Local Bingata artists such as Morio Miyagi are aiming to keep the tradition alive, and they’re also able to bring their own inspirations and experiences to the work. Often the artists open up their studios and workshops to visitors, to explain the intricacies of their creations.
Morio told euronews: “It was the color that I was most attracted to. I was very much moved by the powerful and deep colours that are specific to the pigments of Bingata.”
“Bingata does not need many people but only one craftsman throughout the whole production process. From the designing to the final process of dyeing the clothes, I love each step.
“I’m so delighted that I tremble whenever things work out as I imagined or when it’s more than what I imagined.”

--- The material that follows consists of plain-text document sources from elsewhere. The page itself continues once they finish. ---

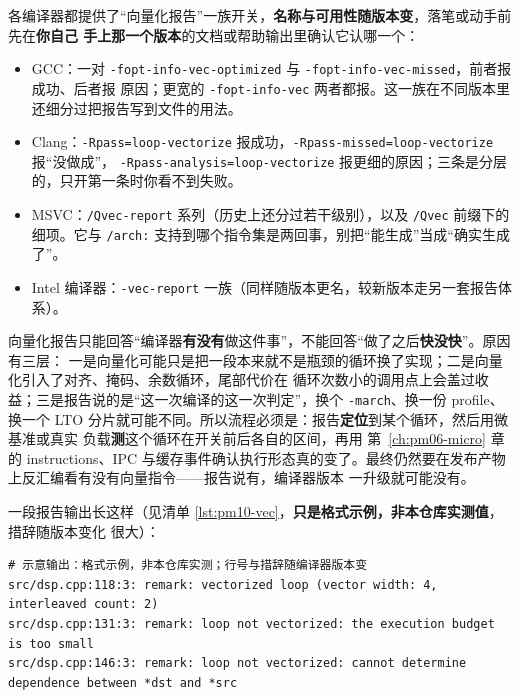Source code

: \documentclass[12pt,a4paper,fontset=fandol]{ctexbook}
\newcommand{\Tp}[1]{\texttt{#1}}
\newcommand{\Mx}[1]{\textsf{#1}}
\begin{document}
各编译器都提供了``向量化报告''一族开关，\textbf{名称与可用性随版本变}，落笔或动手前先在\textbf{你自己
手上那一个版本}的文档或帮助输出里确认它认哪一个：

\begin{itemize}
  \item GCC：一对 \Tp{-fopt-info-vec-optimized} 与 \Tp{-fopt-info-vec-missed}，前者报成功、后者报
        原因；更宽的 \Tp{-fopt-info-vec} 两者都报。这一族在不同版本里还细分过把报告写到文件的用法。
  \item Clang：\Tp{-Rpass=loop-vectorize} 报成功，\Tp{-Rpass-missed=loop-vectorize} 报``没做成''，
        \Tp{-Rpass-analysis=loop-vectorize} 报更细的原因；三条是分层的，只开第一条时你看不到失败。
  \item MSVC：\Tp{/Qvec-report} 系列（历史上还分过若干级别），以及 \Tp{/Qvec} 前缀下的细项。它与
        \Tp{/arch:} 支持到哪个指令集是两回事，别把``能生成''当成``确实生成了''。
  \item Intel 编译器：\Tp{-vec-report} 一族（同样随版本更名，较新版本走另一套报告体系）。
\end{itemize}

\begin{warning}[title={把向量化报告当性能结论}]
向量化报告只能回答``编译器\textbf{有没有}做这件事''，不能回答``做了之后\textbf{快没快}''。原因有三层：
一是向量化可能只是把一段本来就不是瓶颈的循环换了实现；二是向量化引入了对齐、掩码、余数循环，尾部代价在
循环次数小的调用点上会盖过收益；三是报告说的是``这一次编译的这一次判定''，换个 \Tp{-march}、换一份
profile、换一个 LTO 分片就可能不同。所以流程必须是：报告\textbf{定位}到某个循环，然后用微基准或真实
负载\textbf{测}这个循环在开关前后各自的区间，再用 第~\ref{ch:pm06-micro} 章 的 \Mx{instructions}、\Mx{IPC}
与缓存事件确认执行形态真的变了。最终仍然要在发布产物上反汇编看有没有向量指令——报告说有，编译器版本
一升级就可能没有。
\end{warning}

一段报告输出长这样（见清单 \ref{lst:pm10-vec}，\textbf{只是格式示例，非本仓库实测值}，措辞随版本变化
很大）：

\begin{lstlisting}[style=outstyle,title={向量化报告形态示意（分层三行，格式示例非实测）},label={lst:pm10-vec}]
# 示意输出：格式示例，非本仓库实测；行号与措辞随编译器版本变
src/dsp.cpp:118:3: remark: vectorized loop (vector width: 4, interleaved count: 2)
src/dsp.cpp:131:3: remark: loop not vectorized: the execution budget is too small
src/dsp.cpp:146:3: remark: loop not vectorized: cannot determine dependence between *dst and *src
\end{lstlisting}
\end{document}
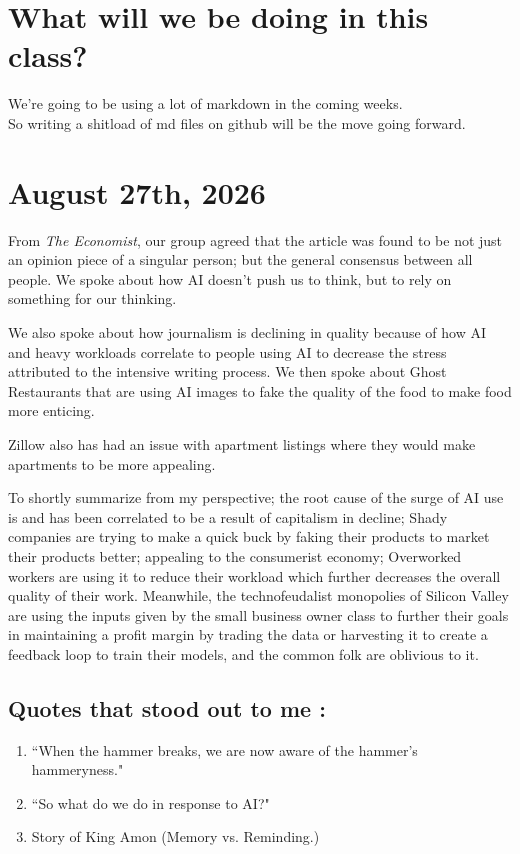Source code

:\documentclass{article}
\begin{document}
\section{What will we be doing in this class?}
We're going to be using a lot of markdown in the coming weeks. \\So writing a shitload
of md files on github will be the move going forward.

\section{August 27th, 2026}

From \textit{The Economist}, our group agreed that the article was found to be not just an opinion piece of
a singular person; but the general consensus between all people. We spoke about how AI doesn't push us to think,
but to rely on something for our thinking.

We also spoke about how journalism is declining in quality because of how AI and heavy workloads correlate to people using
AI to decrease the stress attributed to the intensive writing process. We then spoke about Ghost Restaurants that are using
AI images to fake the quality of the food to make food more enticing.

Zillow also has had an issue with apartment listings where they would make apartments to be more appealing.

To shortly summarize from my perspective; the root cause of the surge of AI use is and has been correlated to be a result 
of capitalism in decline; Shady companies are trying to make a quick buck by faking their products to market their products
better; appealing to the consumerist economy; Overworked workers are using it to reduce their workload which further decreases
the overall quality of their work. Meanwhile, the technofeudalist monopolies of Silicon Valley are using the inputs given
by the small business owner class to further their goals in maintaining a profit margin by trading the data or harvesting it to
create a feedback loop to train their models, and the common folk are oblivious to it.
\subsection{Quotes that stood out to me :}
  \begin{enumerate}
    \item ``When the hammer breaks, we are now aware of the hammer's hammery\-ness."
    \item ``So what do we do in response to AI?"
    \item Story of King Amon (Memory vs. Reminding.)
  \end{enumerate}
\newpage
\end{document}
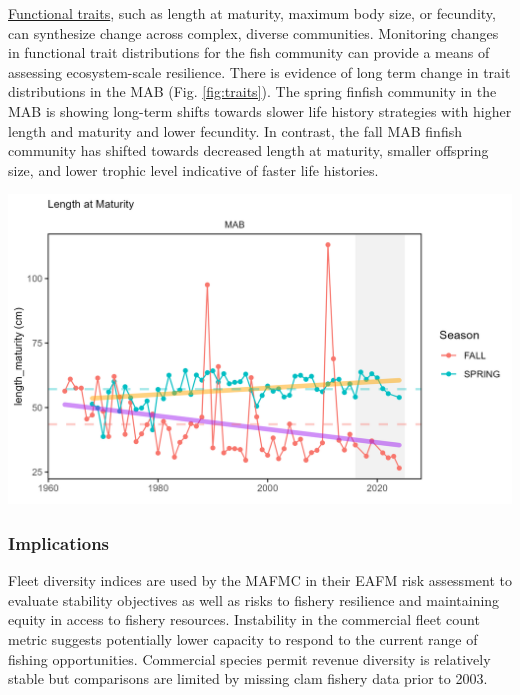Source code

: \documentclass[
  10pt,
]{article}
\let\origfigure\figure
\let\endorigfigure\endfigure
\renewenvironment{figure}[1][2] {
    \expandafter\origfigure\expandafter[H]
} {
    \endorigfigure
}
\begin{document}
\href{https://noaa-edab.github.io/catalog/finfish_traits.html}{Functional traits}, such as length at maturity, maximum body size, or fecundity, can synthesize change across complex, diverse communities. Monitoring changes in functional trait distributions for the fish community can provide a means of assessing ecosystem-scale resilience. There is evidence of long term change in trait distributions in the MAB (Fig. \ref{fig:traits}). The spring finfish community in the MAB is showing long-term shifts towards slower life history strategies with higher length and maturity and lower fecundity. In contrast, the fall MAB finfish community has shifted towards decreased length at maturity, smaller offspring size, and lower trophic level indicative of faster life histories.

\begin{figure}

{\centering \includegraphics[width=6.5in]{images/MidAtlantic/traits_MidAtlantic_2025-09-05} 

}

\caption{Fish community functional traits in the Mid Atlantic Bight based on Fall (red) and Spring (blue) survey data. Length at maturity for the full finfish community has increased in spring (orange line), but decreased in fall (purple lines)}\label{fig:traits}
\end{figure}

\subsubsection{Implications}\label{implications-3}

Fleet diversity indices are used by the MAFMC in their EAFM risk assessment to evaluate stability objectives as well as risks to fishery resilience and maintaining equity in access to fishery resources. Instability in the commercial fleet count metric suggests potentially lower capacity to respond to the current range of fishing opportunities. Commercial species permit revenue diversity is relatively stable but comparisons are limited by missing clam fishery data prior to 2003.
\end{document}
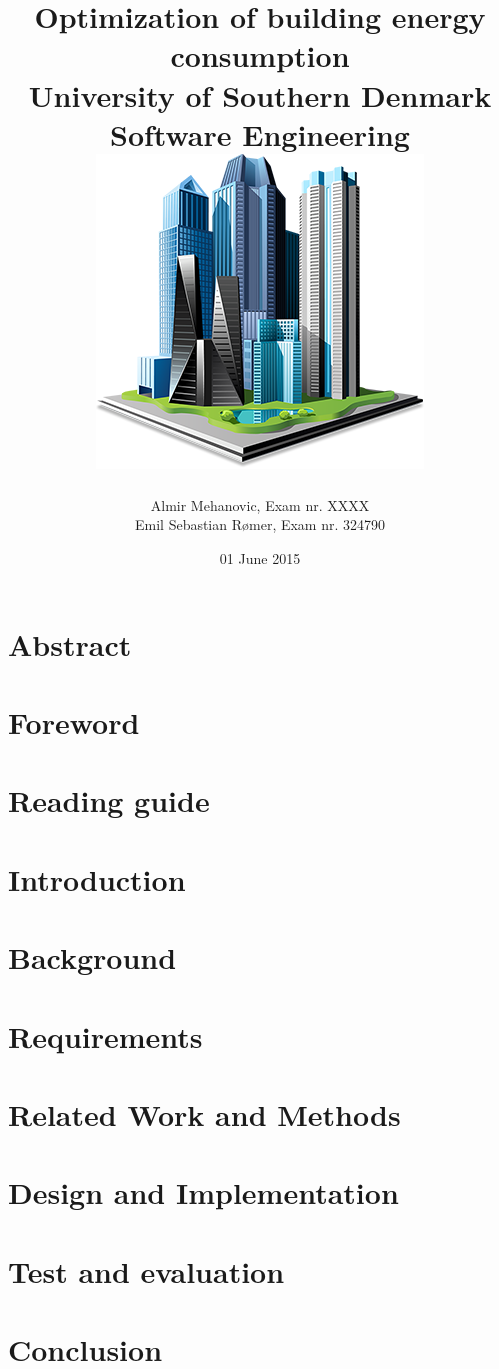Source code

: \documentclass[35pt]{report}
\title{
	{Optimization of building energy consumption}\\
	{\large University of Southern Denmark \\Software Engineering }\\
	{\includegraphics{frontpage.png}}
}
\author{Almir Mehanovic, Exam nr. XXXX\\Emil Sebastian Rømer, Exam nr. 324790}
\date{01 June 2015}
\begin{document}
\maketitle

\chapter*{Abstract}


\chapter*{Foreword}


\tableofcontents

\chapter*{Reading guide}


\chapter{Introduction}


\chapter{Background}


\chapter{Requirements}


\chapter{Related Work and Methods}


\chapter{Design and Implementation}


\chapter{Test and evaluation}

\chapter{Conclusion}



\end{document}
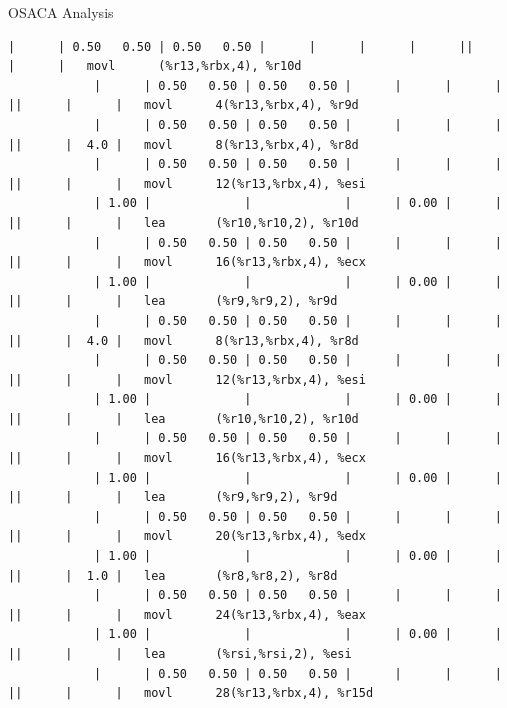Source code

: \documentclass[aspectratio=169,t]{beamer}
\begin{document}
\begin{frame}[fragile]{OSACA Analysis}
\begin{lstlisting}[basicstyle=\tt\fontsize{4pt}{6pt}\selectfont]
            |      | 0.50   0.50 | 0.50   0.50 |      |      |      |      ||      |      |   movl      (%r13,%rbx,4), %r10d
            |      | 0.50   0.50 | 0.50   0.50 |      |      |      |      ||      |      |   movl      4(%r13,%rbx,4), %r9d
            |      | 0.50   0.50 | 0.50   0.50 |      |      |      |      ||      |  4.0 |   movl      8(%r13,%rbx,4), %r8d
            |      | 0.50   0.50 | 0.50   0.50 |      |      |      |      ||      |      |   movl      12(%r13,%rbx,4), %esi
            | 1.00 |             |             |      | 0.00 |      |      ||      |      |   lea       (%r10,%r10,2), %r10d
            |      | 0.50   0.50 | 0.50   0.50 |      |      |      |      ||      |      |   movl      16(%r13,%rbx,4), %ecx
            | 1.00 |             |             |      | 0.00 |      |      ||      |      |   lea       (%r9,%r9,2), %r9d
            |      | 0.50   0.50 | 0.50   0.50 |      |      |      |      ||      |  4.0 |   movl      8(%r13,%rbx,4), %r8d
            |      | 0.50   0.50 | 0.50   0.50 |      |      |      |      ||      |      |   movl      12(%r13,%rbx,4), %esi
            | 1.00 |             |             |      | 0.00 |      |      ||      |      |   lea       (%r10,%r10,2), %r10d
            |      | 0.50   0.50 | 0.50   0.50 |      |      |      |      ||      |      |   movl      16(%r13,%rbx,4), %ecx
            | 1.00 |             |             |      | 0.00 |      |      ||      |      |   lea       (%r9,%r9,2), %r9d
            |      | 0.50   0.50 | 0.50   0.50 |      |      |      |      ||      |      |   movl      20(%r13,%rbx,4), %edx
            | 1.00 |             |             |      | 0.00 |      |      ||      |  1.0 |   lea       (%r8,%r8,2), %r8d
            |      | 0.50   0.50 | 0.50   0.50 |      |      |      |      ||      |      |   movl      24(%r13,%rbx,4), %eax
            | 1.00 |             |             |      | 0.00 |      |      ||      |      |   lea       (%rsi,%rsi,2), %esi
            |      | 0.50   0.50 | 0.50   0.50 |      |      |      |      ||      |      |   movl      28(%r13,%rbx,4), %r15d
    \end{lstlisting}
  \end{frame}
\end{document}
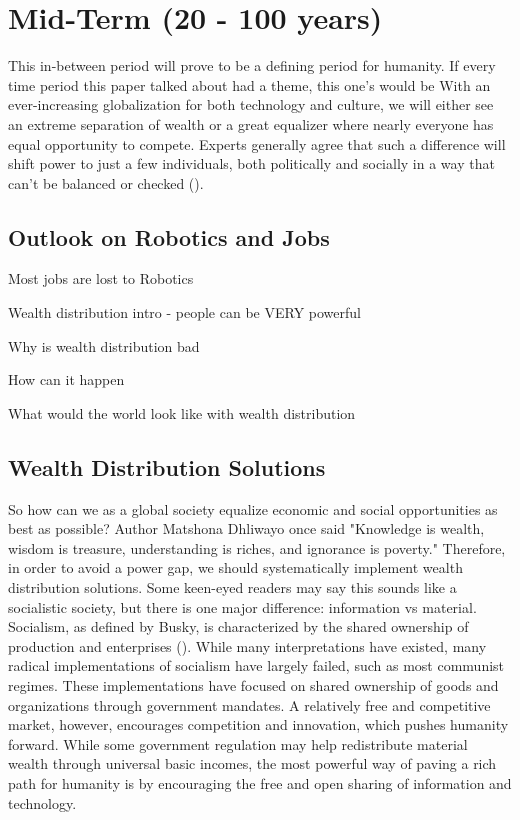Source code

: \section{Mid-Term (20 - 100 years)}
\label{sec:mid}
This in-between period will prove to be a defining period for humanity. If every time period this paper talked about had a theme, this one's would be %
With an ever-increasing globalization for both technology and culture, we will either see an extreme separation of wealth or a great equalizer where nearly everyone has equal opportunity to compete. Experts generally agree that such a difference will shift power to just a few individuals, both politically and socially in a way that can't be balanced or checked (\cite{WhatsWrongWithWealthDistribution}).

\subsection{Outlook on Robotics and Jobs}

Most jobs are lost to Robotics

Wealth distribution intro - people can be VERY powerful

Why is wealth distribution bad

How can it happen

What would the world look like with wealth distribution

\subsection{Wealth Distribution Solutions}

So how can we as a global society equalize economic and social opportunities as best as possible? Author Matshona Dhliwayo once said "Knowledge is wealth, wisdom is treasure, understanding is riches, and ignorance is poverty." %
Therefore, in order to avoid a power gap, we should systematically implement wealth distribution solutions. Some keen-eyed readers may say this sounds like a socialistic society, but there is one major difference: information vs material. Socialism, as defined by Busky, is characterized by the shared ownership of production and enterprises (\cite{WhatIsSocialism}). While many interpretations have existed, many radical implementations of socialism have largely failed, such as most communist regimes. These implementations have focused on shared ownership of goods and organizations through government mandates. A relatively free and competitive market, however, encourages competition and innovation, which pushes humanity forward. While some government regulation may help redistribute material wealth through universal basic incomes, the most powerful way of paving a rich path for humanity is by encouraging the free and open sharing of information and technology.


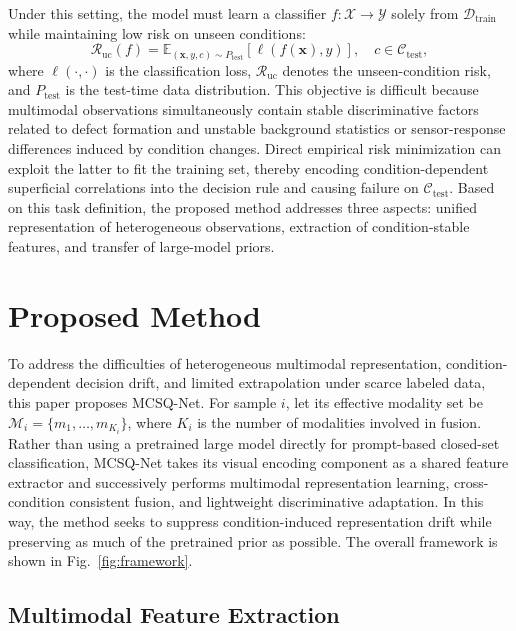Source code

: \documentclass[journal]{IEEEtran}
\begin{document}
Under this setting, the model must learn a classifier $f:\mathcal{X}\rightarrow\mathcal{Y}$ solely from $\mathcal{D}_{\mathrm{train}}$ while maintaining low risk on unseen conditions:
\begin{equation}
\mathcal{R}_{\mathrm{uc}}(f)=\mathbb{E}_{(\mathbf{x},y,c)\sim P_{\mathrm{test}}}\left[\ell\!\left(f(\mathbf{x}),y\right)\right], \quad c\in\mathcal{C}_{\mathrm{test}},
\label{eq:uc_risk}
\end{equation}
where $\ell(\cdot,\cdot)$ is the classification loss, $\mathcal{R}_{\mathrm{uc}}$ denotes the unseen-condition risk, and $P_{\mathrm{test}}$ is the test-time data distribution. This objective is difficult because multimodal observations simultaneously contain stable discriminative factors related to defect formation and unstable background statistics or sensor-response differences induced by condition changes. Direct empirical risk minimization can exploit the latter to fit the training set, thereby encoding condition-dependent superficial correlations into the decision rule and causing failure on $\mathcal{C}_{\mathrm{test}}$. Based on this task definition, the proposed method addresses three aspects: unified representation of heterogeneous observations, extraction of condition-stable features, and transfer of large-model priors.

\section{Proposed Method}

To address the difficulties of heterogeneous multimodal representation, condition-dependent decision drift, and limited extrapolation under scarce labeled data, this paper proposes MCSQ-Net. For sample $i$, let its effective modality set be $\mathcal{M}_i=\{m_1,\dots,m_{K_i}\}$, where $K_i$ is the number of modalities involved in fusion. Rather than using a pretrained large model directly for prompt-based closed-set classification, MCSQ-Net takes its visual encoding component as a shared feature extractor and successively performs multimodal representation learning, cross-condition consistent fusion, and lightweight discriminative adaptation. In this way, the method seeks to suppress condition-induced representation drift while preserving as much of the pretrained prior as possible. The overall framework is shown in Fig.~\ref{fig:framework}.

\subsection{Multimodal Feature Extraction}
\end{document}
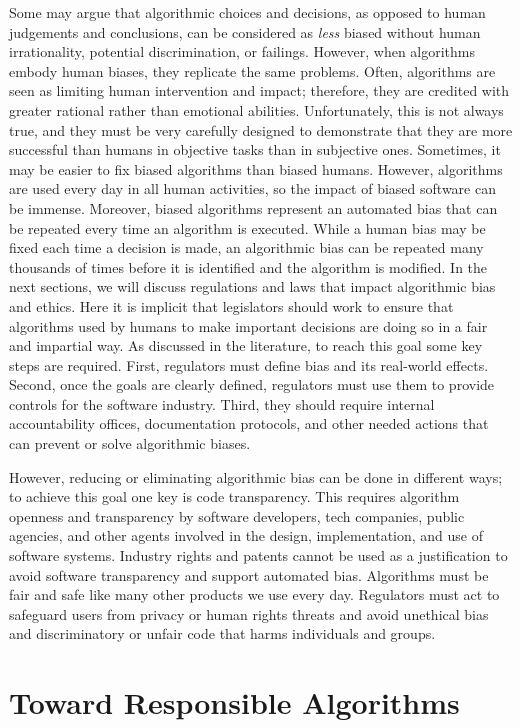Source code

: Some may argue that algorithmic choices and decisions, as opposed to human judgements and conclusions, can be considered as \textit{less} biased without human irrationality, potential discrimination, or failings. However, when algorithms embody human biases, they replicate the same problems. Often, algorithms are seen as limiting human intervention and impact; therefore, they are credited with greater rational rather than emotional abilities. Unfortunately, this is not always true, and they must be very carefully designed to demonstrate that they are more successful than humans in objective tasks than in subjective ones. Sometimes, it may be easier to fix biased algorithms than biased humans. However, algorithms are used every day in all human activities, so the impact of biased software can be immense. Moreover, biased algorithms represent an automated bias that can be repeated every time an algorithm is executed. While a human bias may be fixed each time a decision is made, an algorithmic bias can be repeated many thousands of times before it is identified and the algorithm is modified. In the next sections, we will discuss regulations and laws that impact algorithmic bias and ethics. Here it is implicit that legislators should work to ensure that algorithms used by humans to make important decisions are doing so in a fair and impartial way. As discussed in the literature, to reach this goal some key steps are required. First, regulators must define bias and its real-world effects. Second, once the goals are clearly defined, regulators must use them to provide controls for the software industry. Third, they should require internal accountability offices, documentation protocols, and other needed actions that can prevent or solve algorithmic biases.

However, reducing or eliminating algorithmic bias can be done in different ways; to achieve this goal one key is code transparency. This requires algorithm openness and transparency by software developers, tech companies, public agencies, and other agents involved in the design, implementation, and use of software systems. Industry rights and patents cannot be used as a justification to avoid software transparency and support automated bias. Algorithms must be fair and safe like many other products we use every day. Regulators must act to safeguard users from privacy or human rights threats and avoid unethical bias and discriminatory or unfair code that harms individuals and groups.

\section{\label{sec:7.4}Toward Responsible Algorithms}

The above design on a kimono made by Morio is called ‘Flowers in the wind – cats and bougainvillea’. He told euronews: “The motif of this pattern is the flower of bougainvillea that showcases the Okinawan landscape all year round, resisting the strong wind of Okinawa. Falling petals are dancing in the wind like butterflies.
“There are also some cats playing with these petals, as if they are playing with the butterflies. The curious cat is trying to catch a petal but he just can’t make it. You will also find two laughing sparrows. I expressed a beautiful and peaceful scene, which we can see everywhere in Okinawa.”
The design of the following two images is called ‘Nankuru Papaya’.
Explaining his design, Morio said: “The papaya that I sketched here is known as “Nankurumi” (one that was not planted by someone but grew up naturally). Nankuru means ‘naturally’ and ‘mi’ means ‘grow’ in the Okinawan dialect.
“As Nankurumi is very tough, it resisted a powerful typhoon that destroyed all papayas in the field and caused serious damage all over Okinawa. When we look up at a Nankuru Papaya, which is generally very tall, we can see the blue sky at the same time.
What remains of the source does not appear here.